# EXERCISE INSTRUCTIONS
Every line in the records below that holds the word "values" is to be copied.

# DATA SHOWN

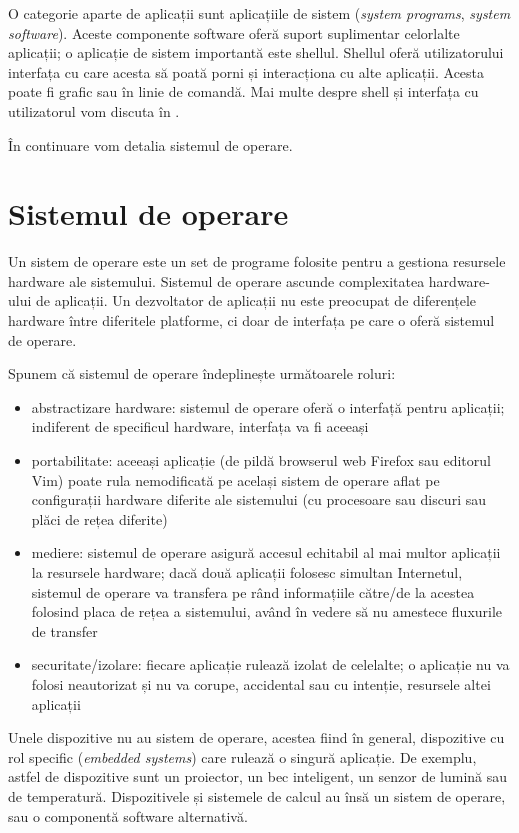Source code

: O categorie aparte de aplicații sunt aplicațiile de sistem (\textit{system programs}, \textit{system software}). Aceste componente software oferă suport suplimentar celorlalte aplicații; o aplicație de sistem importantă este shellul. Shellul oferă utilizatorului interfața cu care acesta să poată porni și interacționa cu alte aplicații. Acesta poate fi grafic sau în linie de comandă. Mai multe despre shell și interfața cu utilizatorul vom discuta în .

În continuare vom detalia sistemul de operare.

\section{Sistemul de operare}
\label{sec:intro:os}

Un sistem de operare este un set de programe folosite pentru a gestiona resursele hardware ale sistemului. Sistemul de operare ascunde complexitatea hardware-ului de aplicații. Un dezvoltator de aplicații nu este preocupat de diferențele hardware între diferitele platforme, ci doar de interfața pe care o oferă sistemul de operare.

Spunem că sistemul de operare îndeplinește următoarele roluri:

\begin{itemize}
  \item abstractizare hardware: sistemul de operare oferă o interfață pentru aplicații; indiferent de specificul hardware, interfața va fi aceeași
  \item portabilitate: aceeași aplicație (de pildă browserul web Firefox sau editorul Vim) poate rula nemodificată pe același sistem de operare aflat pe configurații hardware diferite ale sistemului (cu procesoare sau discuri sau plăci de rețea diferite)
  \item mediere: sistemul de operare asigură accesul echitabil al mai multor aplicații la resursele hardware; dacă două aplicații folosesc simultan Internetul, sistemul de operare va transfera pe rând informațiile către/de la acestea folosind placa de rețea a sistemului, având în vedere să nu amestece fluxurile de transfer
  \item securitate/izolare: fiecare aplicație rulează izolat de celelalte; o aplicație nu va folosi neautorizat și nu va corupe, accidental sau cu intenție, resursele altei aplicații
\end{itemize}

Unele dispozitive nu au sistem de operare, acestea fiind în general, dispozitive cu rol specific (\textit{embedded systems}) care rulează o singură aplicație. De exemplu, astfel de dispozitive sunt un proiector, un bec inteligent, un senzor de lumină sau de temperatură. Dispozitivele și sistemele de calcul au însă un sistem de operare, sau o componentă software alternativă.

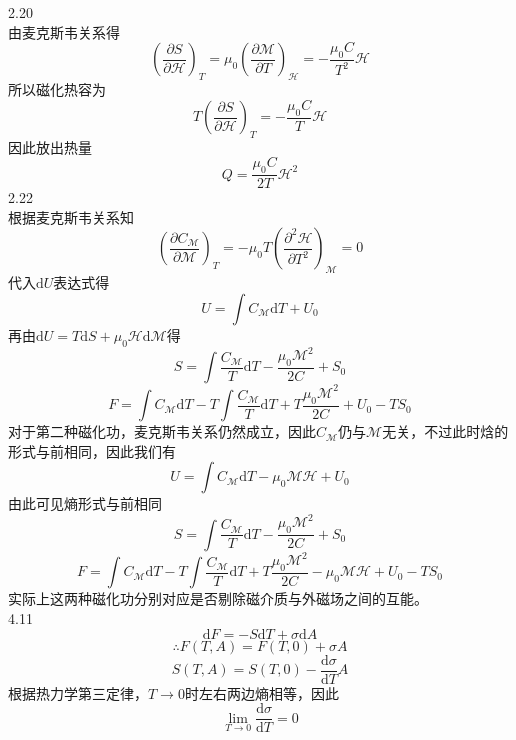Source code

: \documentclass[utf8]{ctexart}
\begin{document}
2.20\\
由麦克斯韦关系得
\[\left(\frac{\partial S}{\partial\mathcal{H}}\right)_T=\mu_0\left(\frac{\partial\mathcal{M}}{\partial T}\right)_\mathcal{H}=-\frac{\mu_0C}{T^2}\mathcal{H}\]
所以磁化热容为
\[T\left(\frac{\partial S}{\partial\mathcal{H}}\right)_T=-\frac{\mu_0C}{T}\mathcal{H}\]
因此放出热量
\[Q=\frac{\mu_0C}{2T}\mathcal{H}^2\]
2.22\\
根据麦克斯韦关系知
\[\left(\frac{\partial C_\mathcal{M}}{\partial\mathcal{M}}\right)_T=-\mu_0T\left(\frac{\partial^2\mathcal{H}}{\partial T^2}\right)_\mathcal{M}=0\]
代入$\mathrm{d}U$表达式得
\[U=\int C_\mathcal{M}\mathrm{d}T+U_0\]
再由$\mathrm{d}U=T\mathrm{d}S+\mu_0\mathcal{H}\mathrm{d}\mathcal{M}$得
\[S=\int\frac{C_\mathcal{M}}{T}\mathrm{d}T-\frac{\mu_0\mathcal{M}^2}{2C}+S_0\]
\[F=\int C_\mathcal{M}\mathrm{d}T-T\int\frac{C_\mathcal{M}}{T}\mathrm{d}T+T\frac{\mu_0\mathcal{M}^2}{2C}+U_0-TS_0\]
对于第二种磁化功，麦克斯韦关系仍然成立，因此$C_\mathcal{M}$仍与$\mathcal{M}$无关，不过此时焓的形式与前相同，因此我们有
\[U=\int C_\mathcal{M}\mathrm{d}T-\mu_0\mathcal{M}\mathcal{H}+U_0\]
由此可见熵形式与前相同
\[S=\int\frac{C_\mathcal{M}}{T}\mathrm{d}T-\frac{\mu_0\mathcal{M}^2}{2C}+S_0\]
\[F=\int C_\mathcal{M}\mathrm{d}T-T\int\frac{C_\mathcal{M}}{T}\mathrm{d}T+T\frac{\mu_0\mathcal{M}^2}{2C}-\mu_0\mathcal{M}\mathcal{H}+U_0-TS_0\]
实际上这两种磁化功分别对应是否剔除磁介质与外磁场之间的互能。\\
4.11\\
\[\mathrm{d}F=-S\mathrm{d}T+\sigma\mathrm{d}A\]
\[\therefore F(T,A)=F(T,0)+\sigma A\]
\[S(T,A)=S(T,0)-\frac{\mathrm{d}\sigma}{\mathrm{d}T}A\]
根据热力学第三定律，$T\rightarrow0$时左右两边熵相等，因此
\[\lim_{T\rightarrow0}\frac{\mathrm{d}\sigma}{\mathrm{d}T}=0\]
\end{document}
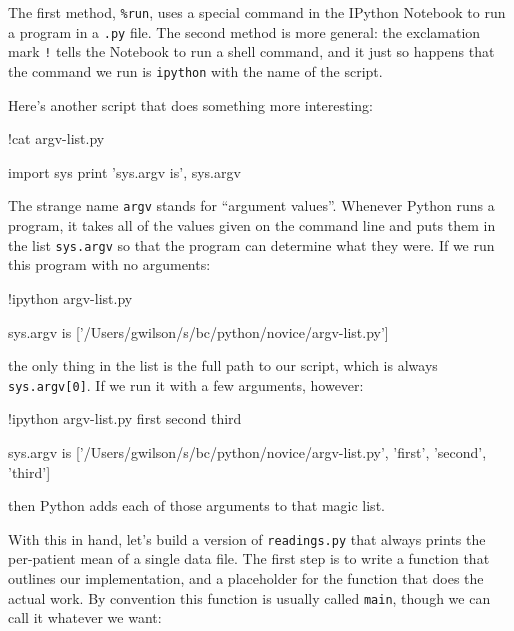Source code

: \documentclass{book}
\begin{document}
The first method, \texttt{\%run}, uses a special command in the IPython
Notebook to run a program in a \texttt{.py} file. The second method is
more general: the exclamation mark \texttt{!} tells the Notebook to run
a shell command, and it just so happens that the command we run is
\texttt{ipython} with the name of the script.

Here's another script that does something more interesting:

\begin{VerbIn}
!cat argv-list.py
\end{VerbIn}

\begin{VerbOut}
import sys
print 'sys.argv is', sys.argv
\end{VerbOut}

The strange name \texttt{argv} stands for ``argument values''. Whenever
Python runs a program, it takes all of the values given on the command
line and puts them in the list \texttt{sys.argv} so that the program can
determine what they were. If we run this program with no arguments:

\begin{VerbIn}
!ipython argv-list.py
\end{VerbIn}

\begin{VerbOut}
sys.argv is ['/Users/gwilson/s/bc/python/novice/argv-list.py']
\end{VerbOut}

the only thing in the list is the full path to our script, which is
always \texttt{sys.argv{[}0{]}}. If we run it with a few arguments,
however:

\begin{VerbIn}
!ipython argv-list.py first second third
\end{VerbIn}

\begin{VerbOut}
sys.argv is ['/Users/gwilson/s/bc/python/novice/argv-list.py', 'first', 'second', 'third']
\end{VerbOut}

then Python adds each of those arguments to that magic list.

With this in hand, let's build a version of \texttt{readings.py} that
always prints the per-patient mean of a single data file. The first step
is to write a function that outlines our implementation, and a
placeholder for the function that does the actual work. By convention
this function is usually called \texttt{main}, though we can call it
whatever we want:
\end{document}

# ANSWER TO THE PROBLEM
The strange name \texttt{argv} stands for ``argument values''. Whenever
Python runs a program, it takes all of the values given on the command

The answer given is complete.